Involvement of tyrosine-specific protein kinase and protein kinase C in J774A.1 macrophage functions activated by Tinospora cordifolia

BACKGROUND: Macrophages are the first line of defense and constitute important participant in the bi-directional interaction between innate and specific immunity. Macrophages are in a quiescent form and get activated when given a stimulus. In our previous studies we have reported that guduchi or LPS treatment of macrophages enhanced production of nitric oxide (NO) and increased tumoricidal activity against L929 fibroblast cells.
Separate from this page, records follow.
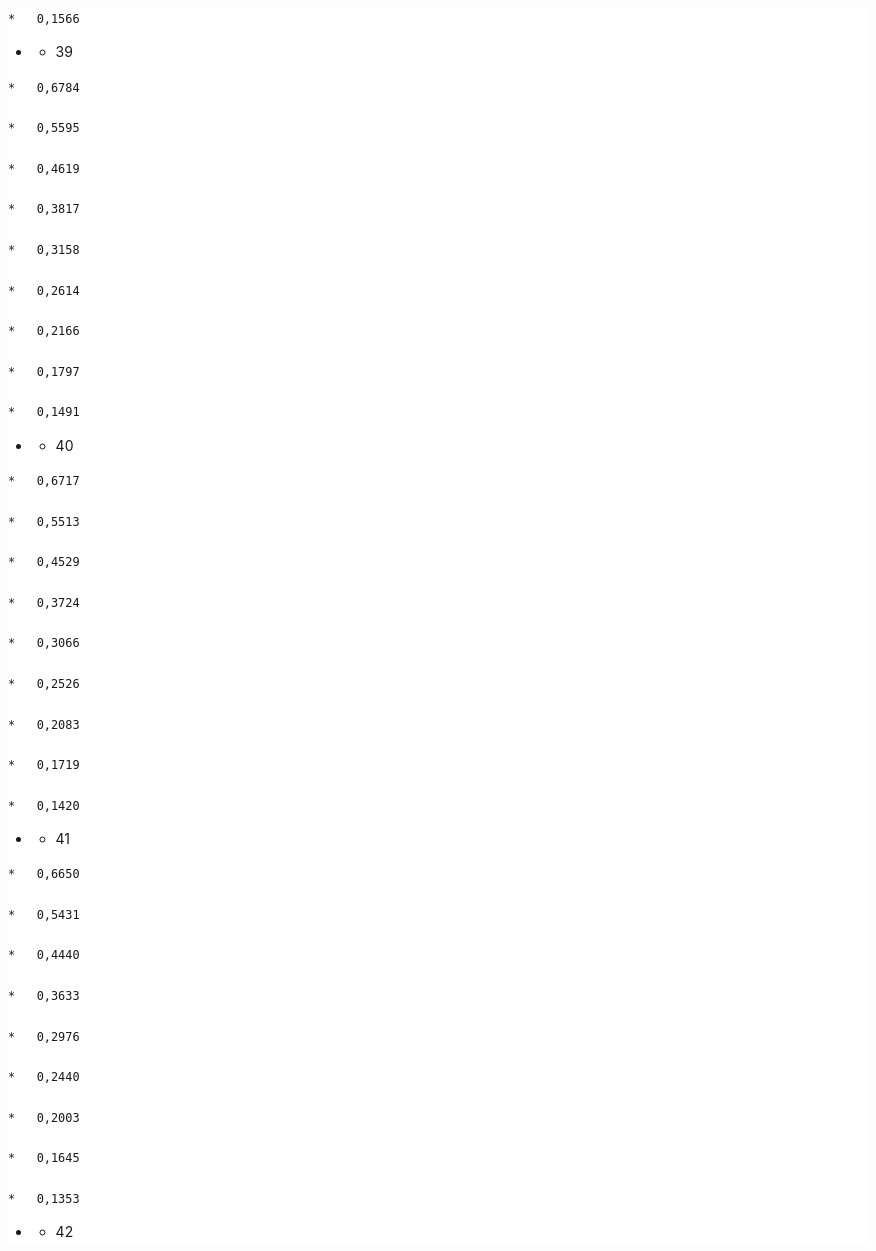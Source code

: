     *   0,1566


*    *   39

    *   0,6784

    *   0,5595

    *   0,4619

    *   0,3817

    *   0,3158

    *   0,2614

    *   0,2166

    *   0,1797

    *   0,1491


*    *   40

    *   0,6717

    *   0,5513

    *   0,4529

    *   0,3724

    *   0,3066

    *   0,2526

    *   0,2083

    *   0,1719

    *   0,1420


*    *   41

    *   0,6650

    *   0,5431

    *   0,4440

    *   0,3633

    *   0,2976

    *   0,2440

    *   0,2003

    *   0,1645

    *   0,1353


*    *   42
OBJECTIVE: In the present study effect of Tinospora cordifolia commonly known as guduchi on macrophage activation and the mechanism of action i.e. involvement of protein kinase C inhibitor and tyrosine-specific protein kinase inhibitor was investigated. MATERIALS AND METHODS: The present study was undertaken to determine whether H-7 (inhibitor of protein kinase C) and/or genistein (inhibitor of tyrosine-specific protein kinase) could inhibit guduchi or LPS-induced macrophage NO and TNF-α production or reduce the cytolysis of L929 fibroblast cells. RESULTS: It was observed that in vitro incubation with H-7 and/or genistein completely inhibited guduchi or LPS-induced NO and TNF-α production by macrophages (J774A.1). CONCLUSION: The inhibitory effects of H-7 and/or genistein, suggest that phosphorylation via these kinases may upregulate the NO synthase activity in macrophages.